- **Exercise aim**
Please copy out all the data. Every detail stays the same.
--- Supplied records Enclosed Below ---
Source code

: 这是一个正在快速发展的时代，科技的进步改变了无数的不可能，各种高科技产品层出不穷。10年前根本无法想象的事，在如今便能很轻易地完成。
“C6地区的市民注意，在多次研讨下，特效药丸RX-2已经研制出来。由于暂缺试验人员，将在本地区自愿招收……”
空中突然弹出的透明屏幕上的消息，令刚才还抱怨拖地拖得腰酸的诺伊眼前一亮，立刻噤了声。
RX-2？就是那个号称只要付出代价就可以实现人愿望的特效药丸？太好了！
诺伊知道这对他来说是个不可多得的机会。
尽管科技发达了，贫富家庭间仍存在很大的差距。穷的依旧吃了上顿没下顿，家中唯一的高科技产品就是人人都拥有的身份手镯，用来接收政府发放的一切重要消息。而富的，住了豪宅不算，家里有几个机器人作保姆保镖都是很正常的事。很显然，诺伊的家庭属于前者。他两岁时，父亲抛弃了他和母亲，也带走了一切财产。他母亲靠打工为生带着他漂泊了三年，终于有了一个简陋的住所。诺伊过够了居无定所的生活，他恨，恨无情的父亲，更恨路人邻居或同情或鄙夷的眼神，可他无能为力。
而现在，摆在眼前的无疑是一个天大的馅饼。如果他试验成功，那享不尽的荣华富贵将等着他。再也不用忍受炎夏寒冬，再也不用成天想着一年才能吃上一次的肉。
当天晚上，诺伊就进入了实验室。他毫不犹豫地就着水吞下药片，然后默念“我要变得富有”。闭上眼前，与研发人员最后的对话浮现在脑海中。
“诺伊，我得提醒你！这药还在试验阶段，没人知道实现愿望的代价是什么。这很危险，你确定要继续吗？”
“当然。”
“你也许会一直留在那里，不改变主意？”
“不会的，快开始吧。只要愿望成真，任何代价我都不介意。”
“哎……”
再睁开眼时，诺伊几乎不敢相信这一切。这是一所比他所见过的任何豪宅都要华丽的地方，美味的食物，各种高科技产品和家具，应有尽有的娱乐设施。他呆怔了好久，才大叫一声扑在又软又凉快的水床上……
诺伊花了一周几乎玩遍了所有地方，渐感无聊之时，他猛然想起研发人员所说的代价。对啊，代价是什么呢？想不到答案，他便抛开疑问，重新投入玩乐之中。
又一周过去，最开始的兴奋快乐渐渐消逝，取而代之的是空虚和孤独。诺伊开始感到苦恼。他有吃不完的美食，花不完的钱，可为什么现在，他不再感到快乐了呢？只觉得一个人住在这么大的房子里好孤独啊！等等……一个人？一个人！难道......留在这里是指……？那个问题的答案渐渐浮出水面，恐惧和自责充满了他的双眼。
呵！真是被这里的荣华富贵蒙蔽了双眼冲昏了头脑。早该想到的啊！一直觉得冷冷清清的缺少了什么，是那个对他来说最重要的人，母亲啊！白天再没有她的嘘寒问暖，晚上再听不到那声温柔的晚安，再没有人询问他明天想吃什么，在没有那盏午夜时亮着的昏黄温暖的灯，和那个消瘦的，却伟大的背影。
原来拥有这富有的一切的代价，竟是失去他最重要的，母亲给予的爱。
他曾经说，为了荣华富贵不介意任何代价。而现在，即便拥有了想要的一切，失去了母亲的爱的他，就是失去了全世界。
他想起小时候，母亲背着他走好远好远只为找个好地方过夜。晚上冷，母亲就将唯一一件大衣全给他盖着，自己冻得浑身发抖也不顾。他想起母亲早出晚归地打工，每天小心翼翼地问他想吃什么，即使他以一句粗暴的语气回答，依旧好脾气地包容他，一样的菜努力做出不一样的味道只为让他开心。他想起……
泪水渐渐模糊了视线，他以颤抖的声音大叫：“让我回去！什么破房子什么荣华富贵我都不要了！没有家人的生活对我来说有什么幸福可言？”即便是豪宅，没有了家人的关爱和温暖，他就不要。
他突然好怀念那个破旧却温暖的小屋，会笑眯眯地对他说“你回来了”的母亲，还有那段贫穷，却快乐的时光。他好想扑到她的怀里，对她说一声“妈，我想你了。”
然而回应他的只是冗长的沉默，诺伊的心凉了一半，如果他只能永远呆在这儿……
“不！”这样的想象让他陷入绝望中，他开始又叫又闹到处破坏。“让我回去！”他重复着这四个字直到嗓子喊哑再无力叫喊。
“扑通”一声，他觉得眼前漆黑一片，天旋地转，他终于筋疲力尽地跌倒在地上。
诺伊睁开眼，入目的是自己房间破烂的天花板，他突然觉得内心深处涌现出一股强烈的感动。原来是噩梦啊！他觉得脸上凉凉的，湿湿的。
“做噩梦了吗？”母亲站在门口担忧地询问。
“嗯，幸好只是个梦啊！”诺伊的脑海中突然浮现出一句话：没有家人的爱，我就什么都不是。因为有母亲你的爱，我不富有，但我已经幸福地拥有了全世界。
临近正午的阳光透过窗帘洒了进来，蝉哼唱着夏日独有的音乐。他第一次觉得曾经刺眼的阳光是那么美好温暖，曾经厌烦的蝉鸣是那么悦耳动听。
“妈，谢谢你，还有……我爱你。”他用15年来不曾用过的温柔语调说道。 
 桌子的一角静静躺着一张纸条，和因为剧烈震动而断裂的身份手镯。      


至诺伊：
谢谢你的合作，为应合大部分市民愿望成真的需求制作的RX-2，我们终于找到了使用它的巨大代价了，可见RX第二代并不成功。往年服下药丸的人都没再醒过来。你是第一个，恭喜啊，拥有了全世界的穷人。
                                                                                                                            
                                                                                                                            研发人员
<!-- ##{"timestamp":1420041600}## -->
--- End of Enclosed Supplied records ---
- **Solution for this task**
Source code

: 这是一个正在快速发展的时代，科技的进步改变了无数的不可能，各种高科技产品层出不穷。10年前根本无法想象的事，在如今便能很轻易地完成。
“C6地区的市民注意，在多次研讨下，特效药丸RX-2已经研制出来。由于暂缺试验人员，将在本地区自愿招收……”
空中突然弹出的透明屏幕上的消息，令刚才还抱怨拖地拖得腰酸的诺伊眼前一亮，立刻噤了声。
RX-2？就是那个号称只要付出代价就可以实现人愿望的特效药丸？太好了！
诺伊知道这对他来说是个不可多得的机会。
尽管科技发达了，贫富家庭间仍存在很大的差距。穷的依旧吃了上顿没下顿，家中唯一的高科技产品就是人人都拥有的身份手镯，用来接收政府发放的一切重要消息。而富的，住了豪宅不算，家里有几个机器人作保姆保镖都是很正常的事。很显然，诺伊的家庭属于前者。他两岁时，父亲抛弃了他和母亲，也带走了一切财产。他母亲靠打工为生带着他漂泊了三年，终于有了一个简陋的住所。诺伊过够了居无定所的生活，他恨，恨无情的父亲，更恨路人邻居或同情或鄙夷的眼神，可他无能为力。
而现在，摆在眼前的无疑是一个天大的馅饼。如果他试验成功，那享不尽的荣华富贵将等着他。再也不用忍受炎夏寒冬，再也不用成天想着一年才能吃上一次的肉。
当天晚上，诺伊就进入了实验室。他毫不犹豫地就着水吞下药片，然后默念“我要变得富有”。闭上眼前，与研发人员最后的对话浮现在脑海中。
“诺伊，我得提醒你！这药还在试验阶段，没人知道实现愿望的代价是什么。这很危险，你确定要继续吗？”
“当然。”
“你也许会一直留在那里，不改变主意？”
“不会的，快开始吧。只要愿望成真，任何代价我都不介意。”
“哎……”
再睁开眼时，诺伊几乎不敢相信这一切。这是一所比他所见过的任何豪宅都要华丽的地方，美味的食物，各种高科技产品和家具，应有尽有的娱乐设施。他呆怔了好久，才大叫一声扑在又软又凉快的水床上……
诺伊花了一周几乎玩遍了所有地方，渐感无聊之时，他猛然想起研发人员所说的代价。对啊，代价是什么呢？想不到答案，他便抛开疑问，重新投入玩乐之中。
又一周过去，最开始的兴奋快乐渐渐消逝，取而代之的是空虚和孤独。诺伊开始感到苦恼。他有吃不完的美食，花不完的钱，可为什么现在，他不再感到快乐了呢？只觉得一个人住在这么大的房子里好孤独啊！等等……一个人？一个人！难道......留在这里是指……？那个问题的答案渐渐浮出水面，恐惧和自责充满了他的双眼。
呵！真是被这里的荣华富贵蒙蔽了双眼冲昏了头脑。早该想到的啊！一直觉得冷冷清清的缺少了什么，是那个对他来说最重要的人，母亲啊！白天再没有她的嘘寒问暖，晚上再听不到那声温柔的晚安，再没有人询问他明天想吃什么，在没有那盏午夜时亮着的昏黄温暖的灯，和那个消瘦的，却伟大的背影。
原来拥有这富有的一切的代价，竟是失去他最重要的，母亲给予的爱。
他曾经说，为了荣华富贵不介意任何代价。而现在，即便拥有了想要的一切，失去了母亲的爱的他，就是失去了全世界。
他想起小时候，母亲背着他走好远好远只为找个好地方过夜。晚上冷，母亲就将唯一一件大衣全给他盖着，自己冻得浑身发抖也不顾。他想起母亲早出晚归地打工，每天小心翼翼地问他想吃什么，即使他以一句粗暴的语气回答，依旧好脾气地包容他，一样的菜努力做出不一样的味道只为让他开心。他想起……
泪水渐渐模糊了视线，他以颤抖的声音大叫：“让我回去！什么破房子什么荣华富贵我都不要了！没有家人的生活对我来说有什么幸福可言？”即便是豪宅，没有了家人的关爱和温暖，他就不要。
他突然好怀念那个破旧却温暖的小屋，会笑眯眯地对他说“你回来了”的母亲，还有那段贫穷，却快乐的时光。他好想扑到她的怀里，对她说一声“妈，我想你了。”
然而回应他的只是冗长的沉默，诺伊的心凉了一半，如果他只能永远呆在这儿……
“不！”这样的想象让他陷入绝望中，他开始又叫又闹到处破坏。“让我回去！”他重复着这四个字直到嗓子喊哑再无力叫喊。
“扑通”一声，他觉得眼前漆黑一片，天旋地转，他终于筋疲力尽地跌倒在地上。
诺伊睁开眼，入目的是自己房间破烂的天花板，他突然觉得内心深处涌现出一股强烈的感动。原来是噩梦啊！他觉得脸上凉凉的，湿湿的。
“做噩梦了吗？”母亲站在门口担忧地询问。
“嗯，幸好只是个梦啊！”诺伊的脑海中突然浮现出一句话：没有家人的爱，我就什么都不是。因为有母亲你的爱，我不富有，但我已经幸福地拥有了全世界。
临近正午的阳光透过窗帘洒了进来，蝉哼唱着夏日独有的音乐。他第一次觉得曾经刺眼的阳光是那么美好温暖，曾经厌烦的蝉鸣是那么悦耳动听。
“妈，谢谢你，还有……我爱你。”他用15年来不曾用过的温柔语调说道。 
 桌子的一角静静躺着一张纸条，和因为剧烈震动而断裂的身份手镯。      


至诺伊：
谢谢你的合作，为应合大部分市民愿望成真的需求制作的RX-2，我们终于找到了使用它的巨大代价了，可见RX第二代并不成功。往年服下药丸的人都没再醒过来。你是第一个，恭喜啊，拥有了全世界的穷人。
                                                                                                                            
                                                                                                                            研发人员
<!-- ##{"timestamp":1420041600}## -->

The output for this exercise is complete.